NHTSA says passenger cars accounted for 404,046 of all purchases, or 59% of deliveries, while trucks accounted for 450,778 of the 700,000 clunkers taken off the road.

New cars from Japanese auto makers dominated the list of vehicles purchased on the newly concluded Cash for Clunkers program, while trucks from the Detroit Three topped the trade-in list.

According to the National Highway Traffic Safety Admin., which ran the program, the Toyota Corolla finished as the most popular new vehicle purchased, followed by the Honda Civic and Toyota Camry. The Ford Focus and Ford Escape were the only vehicles from the Detroit Three to make the top 10 list.
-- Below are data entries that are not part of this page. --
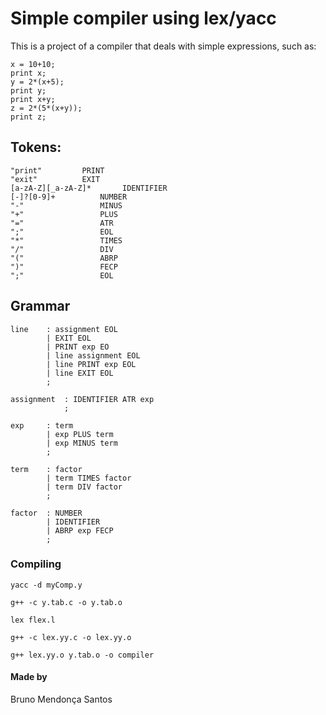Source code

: # Simple compiler using lex/yacc
This is a project of a compiler that deals with simple expressions, such as:
```
x = 10+10;
print x;
y = 2*(x+5);
print y;
print x+y;
z = 2*(5*(x+y));
print z;

```
## Tokens:


    "print"         PRINT
    "exit"          EXIT
    [a-zA-Z][_a-zA-Z]*       IDENTIFIER
    [-]?[0-9]+          NUMBER
    "-"                 MINUS
	"+"                 PLUS
	"="                 ATR
	";"                 EOL
	"*"                 TIMES
	"/"                 DIV
	"("                 ABRP
	")"                 FECP
	";"                 EOL
	
## Grammar

```
line    : assignment EOL
        | EXIT EOL
        | PRINT exp EO
        | line assignment EOL
        | line PRINT exp EOL
        | line EXIT EOL
        ;

assignment  : IDENTIFIER ATR exp
            ;
			
exp     : term
        | exp PLUS term
        | exp MINUS term 
        ;

term    : factor
        | term TIMES factor
        | term DIV factor
        ;

factor  : NUMBER
        | IDENTIFIER
        | ABRP exp FECP
        ;
```
            
### Compiling

`yacc -d myComp.y`

`g++ -c y.tab.c -o y.tab.o`

`lex flex.l`

`g++ -c lex.yy.c -o lex.yy.o`

`g++ lex.yy.o y.tab.o -o compiler`

#### Made by

Bruno Mendonça Santos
Pickups and SUVs from General Motors Co., Ford Motor Co. and Chrysler Group LLC dominated the trade-in list. Four-wheel-drive versions of the Ford Explorer ranked No.1, followed by the 2-wheel-drive Ford F-150 and 4WD Jeep Grand Cherokee.

NHTSA also says passenger cars accounted for 404,046 of all purchases, or 59% of deliveries, while trucks accounted for 450,778 of the 700,000 clunkers taken off the road. The top five manufacturers in the program included Toyota Motor Corp. with a market-leading 19.4% share, GM with 17.6%, Ford at 14.4%, Honda Motor Co. Ltd. with 13.0% and Nissan Motor Co. Ltd. at 8.7%.

The Cash for Clunkers program in the U.S. wound down yesterday evening, a wildly successful program but one haunted by computer glitches that frustrated many dealers.

According to the Dept. of Transportation, the 2-month-long Car Allowance and Rebate System incentive program resulted in 690,114 transactions valued at $2.88 billion.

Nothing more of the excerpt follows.